740-kg Microsat-R put together by a handful of DRDO laboratories.

January 23, 2019 10:27 pm | Updated January 25, 2019 11:01 am IST - BENGALURU

PSLV-C44

PSLV-C44

Just before midnight on Thursday, Indian Space Research Organisation's first mission of 2019 will put into space a 740-kg military imaging satellite, Microsat-R.

 

ISRO has shied away from sharing details of the spacecraft or its uses as it does routinely each time during its missions; except to say the satellite would be placed within 15 minutes after take-off in a polar orbit 274 km away from Earth.

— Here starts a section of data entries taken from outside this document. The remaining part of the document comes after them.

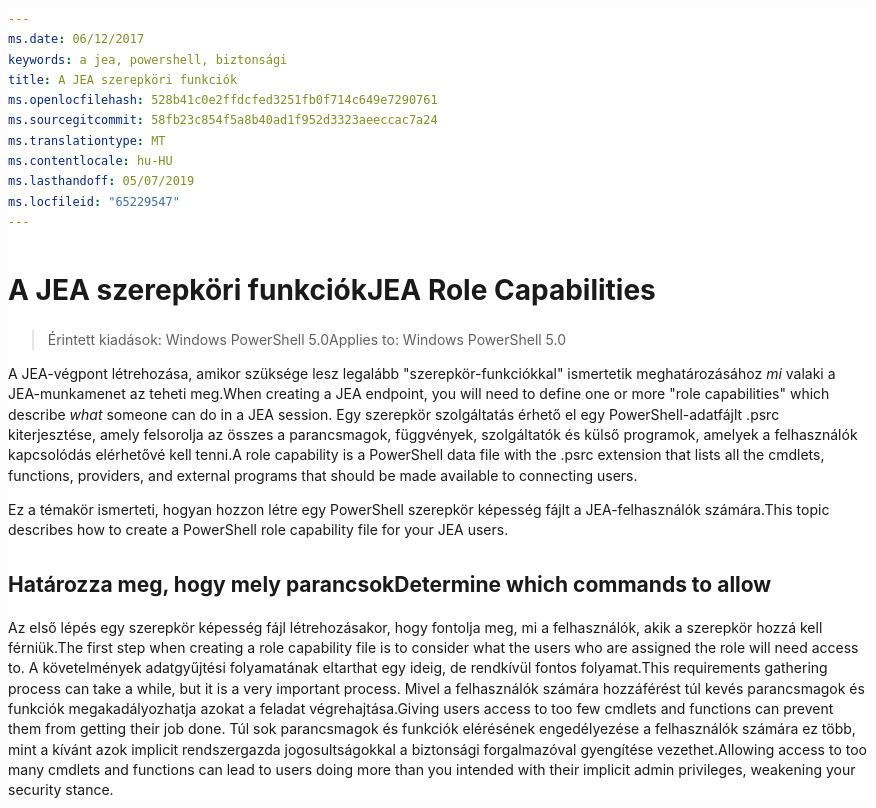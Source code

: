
 ```yaml
---
ms.date: 06/12/2017
keywords: a jea, powershell, biztonsági
title: A JEA szerepköri funkciók
ms.openlocfilehash: 528b41c0e2ffdcfed3251fb0f714c649e7290761
ms.sourcegitcommit: 58fb23c854f5a8b40ad1f952d3323aeeccac7a24
ms.translationtype: MT
ms.contentlocale: hu-HU
ms.lasthandoff: 05/07/2019
ms.locfileid: "65229547"
---
```

# <a name="jea-role-capabilities"></a><span data-ttu-id="ae9b1-103">A JEA szerepköri funkciók</span><span class="sxs-lookup"><span data-stu-id="ae9b1-103">JEA Role Capabilities</span></span>

> <span data-ttu-id="ae9b1-104">Érintett kiadások: Windows PowerShell 5.0</span><span class="sxs-lookup"><span data-stu-id="ae9b1-104">Applies to: Windows PowerShell 5.0</span></span>

<span data-ttu-id="ae9b1-105">A JEA-végpont létrehozása, amikor szüksége lesz legalább "szerepkör-funkciókkal" ismertetik meghatározásához *mi* valaki a JEA-munkamenet az teheti meg.</span><span class="sxs-lookup"><span data-stu-id="ae9b1-105">When creating a JEA endpoint, you will need to define one or more "role capabilities" which describe *what* someone can do in a JEA session.</span></span>
<span data-ttu-id="ae9b1-106">Egy szerepkör szolgáltatás érhető el egy PowerShell-adatfájlt .psrc kiterjesztése, amely felsorolja az összes a parancsmagok, függvények, szolgáltatók és külső programok, amelyek a felhasználók kapcsolódás elérhetővé kell tenni.</span><span class="sxs-lookup"><span data-stu-id="ae9b1-106">A role capability is a PowerShell data file with the .psrc extension that lists all the cmdlets, functions, providers, and external programs that should be made available to connecting users.</span></span>

<span data-ttu-id="ae9b1-107">Ez a témakör ismerteti, hogyan hozzon létre egy PowerShell szerepkör képesség fájlt a JEA-felhasználók számára.</span><span class="sxs-lookup"><span data-stu-id="ae9b1-107">This topic describes how to create a PowerShell role capability file for your JEA users.</span></span>

## <a name="determine-which-commands-to-allow"></a><span data-ttu-id="ae9b1-108">Határozza meg, hogy mely parancsok</span><span class="sxs-lookup"><span data-stu-id="ae9b1-108">Determine which commands to allow</span></span>

<span data-ttu-id="ae9b1-109">Az első lépés egy szerepkör képesség fájl létrehozásakor, hogy fontolja meg, mi a felhasználók, akik a szerepkör hozzá kell férniük.</span><span class="sxs-lookup"><span data-stu-id="ae9b1-109">The first step when creating a role capability file is to consider what the users who are assigned the role will need access to.</span></span>
<span data-ttu-id="ae9b1-110">A követelmények adatgyűjtési folyamatának eltarthat egy ideig, de rendkívül fontos folyamat.</span><span class="sxs-lookup"><span data-stu-id="ae9b1-110">This requirements gathering process can take a while, but it is a very important process.</span></span>
<span data-ttu-id="ae9b1-111">Mivel a felhasználók számára hozzáférést túl kevés parancsmagok és funkciók megakadályozhatja azokat a feladat végrehajtása.</span><span class="sxs-lookup"><span data-stu-id="ae9b1-111">Giving users access to too few cmdlets and functions can prevent them from getting their job done.</span></span>
<span data-ttu-id="ae9b1-112">Túl sok parancsmagok és funkciók elérésének engedélyezése a felhasználók számára ez több, mint a kívánt azok implicit rendszergazda jogosultságokkal a biztonsági forgalmazóval gyengítése vezethet.</span><span class="sxs-lookup"><span data-stu-id="ae9b1-112">Allowing access to too many cmdlets and functions can lead to users doing more than you intended with their implicit admin privileges, weakening your security stance.</span></span>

This is much lower than any of its civil Earth observation spacecraft, which fly pole to pole over the globe at between 400 km and 700 km.

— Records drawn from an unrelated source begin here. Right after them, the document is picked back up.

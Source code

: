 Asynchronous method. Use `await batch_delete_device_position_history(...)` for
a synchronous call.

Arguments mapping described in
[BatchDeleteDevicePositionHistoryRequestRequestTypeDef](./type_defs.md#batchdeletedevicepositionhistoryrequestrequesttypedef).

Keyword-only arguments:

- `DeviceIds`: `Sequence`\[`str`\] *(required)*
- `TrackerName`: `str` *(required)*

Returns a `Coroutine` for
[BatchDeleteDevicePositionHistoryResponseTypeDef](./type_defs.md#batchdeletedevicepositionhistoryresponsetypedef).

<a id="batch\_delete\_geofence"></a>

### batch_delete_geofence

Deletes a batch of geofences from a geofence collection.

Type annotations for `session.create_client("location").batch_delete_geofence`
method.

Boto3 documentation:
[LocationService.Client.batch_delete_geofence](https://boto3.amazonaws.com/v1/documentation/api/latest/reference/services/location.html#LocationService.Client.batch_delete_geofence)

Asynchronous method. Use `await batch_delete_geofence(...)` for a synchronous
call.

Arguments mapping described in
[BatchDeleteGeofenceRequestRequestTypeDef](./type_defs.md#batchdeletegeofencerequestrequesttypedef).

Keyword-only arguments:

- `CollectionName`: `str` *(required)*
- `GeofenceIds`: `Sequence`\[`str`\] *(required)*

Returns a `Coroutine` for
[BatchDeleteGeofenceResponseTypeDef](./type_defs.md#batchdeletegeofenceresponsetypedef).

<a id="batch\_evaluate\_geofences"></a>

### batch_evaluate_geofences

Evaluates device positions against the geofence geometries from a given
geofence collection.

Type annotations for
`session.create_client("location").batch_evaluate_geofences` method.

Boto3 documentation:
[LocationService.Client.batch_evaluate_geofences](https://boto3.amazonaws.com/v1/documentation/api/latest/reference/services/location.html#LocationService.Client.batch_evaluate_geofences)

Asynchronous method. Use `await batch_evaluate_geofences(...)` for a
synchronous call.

According to information obtained from different sources Microsat-R and its payload come assembled from a handful of laboratories of the Defence Research and Development Organisation (DRDO) and is meant for military use. The satellite was “assembled outside and ISRO only interfaced it” with its own systems and the launch vehicle, just as it treats any customer satellite.

C-44 will be launched around 11.30 p.m. from the older First Launch Pad at the Satish Dhawan Space Centre, Sriharikota.

For its part, ISRO is experimenting on two aspects of the vehicle. One is to reuse a waste stage. “For us, the excitement is about reusing the spent fourth stage [PS4] of the rocket as an orbiting platform for future experiments,” an official said. Kalamsat, a small student payload, will be the first to use PS4 as an orbital platform.

Amid the 28-hour countdown for the launch, ISRO Chairman K.Sivan said the PS4-Kalamsat experiment would be short-lived. It would start about 1.5 hours from take-off and last about 14 hours until Friday midday. Later experiments with PS4 will be improved gradually, he said.

For the third time in ISRO’s recent history, the mission team is slated to cut off and restart the PS4 engine twice over a flight lasting around 100 minutes.

ISRO’s pre-launch brochure said, “In PSLV-C44, the fourth stage (PS4) of the vehicle will be moved to higher circular orbit so as to establish an orbital platform for carrying out experiments.”

The other experiment with the launcher PSLV-C44 vehicle will be a new third variant having two strap-on boosters. Called the PSLV-DL, D standing for demonstration, it ranges between the older two variants.